You know who you are. I hope you're reading this. Thank you for everything you taught me in these few short days. And good luck today!
Friday, April 18, 2008
I am sleeping, and enjoying myself immensley.
I feel a large hand on my shoulder, shaking me.
"Kelly? Kelly! I haev a question for you."
"How can Alice be giving Bella a pedicure?"
"Well, what if she cut Bella? There would be blood!"
"Ugh, ok, well, maybe she's just painting her toenails."
"But it just doesn't make sense."
"Brett! Alice is very careful, and they have GREAT eyesite, and she probably has the most steady hands around. So, I'm sure if cuticles are involved, everything will turn out savvy."

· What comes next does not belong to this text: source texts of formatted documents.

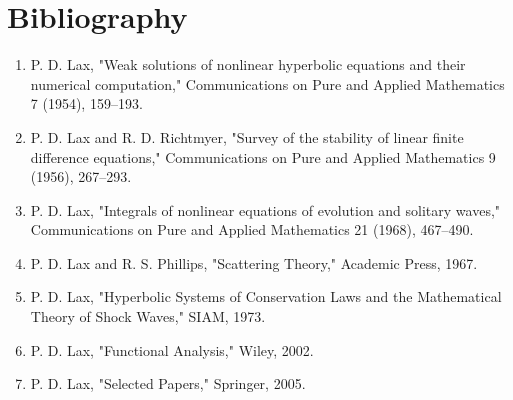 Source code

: \section*{Bibliography}

\begin{enumerate}
\item P. D. Lax, "Weak solutions of nonlinear hyperbolic equations and their numerical computation," Communications on Pure and Applied Mathematics 7 (1954), 159--193.
\item P. D. Lax and R. D. Richtmyer, "Survey of the stability of linear finite difference equations," Communications on Pure and Applied Mathematics 9 (1956), 267--293.
\item P. D. Lax, "Integrals of nonlinear equations of evolution and solitary waves," Communications on Pure and Applied Mathematics 21 (1968), 467--490.
\item P. D. Lax and R. S. Phillips, "Scattering Theory," Academic Press, 1967.
\item P. D. Lax, "Hyperbolic Systems of Conservation Laws and the Mathematical Theory of Shock Waves," SIAM, 1973.
\item P. D. Lax, "Functional Analysis," Wiley, 2002.
\item P. D. Lax, "Selected Papers," Springer, 2005.
\end{enumerate}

Unlike the pedicures I get. There is definately blood involved in those.
Thursday, April 17, 2008
Cohen has taken on a new form of "talking back", if you can even call it that. This is basically how our conversations used to go:
Kembry: No, mine!
Cohen: No, MINE!
Mommy: Cohen, Kembry, share.
Cohen: Ok Mommy. Here ya go Kembry. *smooch*
Yes, I was spoiled. I know that now. Here is how our conversations read now.
Kembry: No, mine!
Cohen: No, MINE!
Mommy: Cohen, Kembry, share.
Cohen: NO! LEAVE ME ALONE NOW, MOMMY. *throwing himself onto the floor crying as if I had just smacked him across the face on graduation day in front of his highschool sweetheart.*
And he's not even three yet. Oh, what does the future hold for me? All I know is to never, EVER pray for patience. Those are the days where the kitchen sink explodes, the refrigerator light bulb breaks (which I had NOTHING to do with, I swear...well...maybe I had a little to do with it) I slip on the freshly mopped floor due to cat liter being drug up in diapers after an unsupervised kitty liter fight. So now you've got a headache, you can't do the pile of dishes in the sink because it's exploded, you can't see anything in the fridge, and now you're 2 year old is telling you to leave him alone now. Which, you know, you taught him. I am ashamed. I bow my head in disgrace, and I will never, EVER pray for patience again. Unless I'm on a deserted island with a pina colada...and maybe Robert Pattinson. Or Brett. I have to throw that in there, so he wont be offended. LOVE YOU BRETT!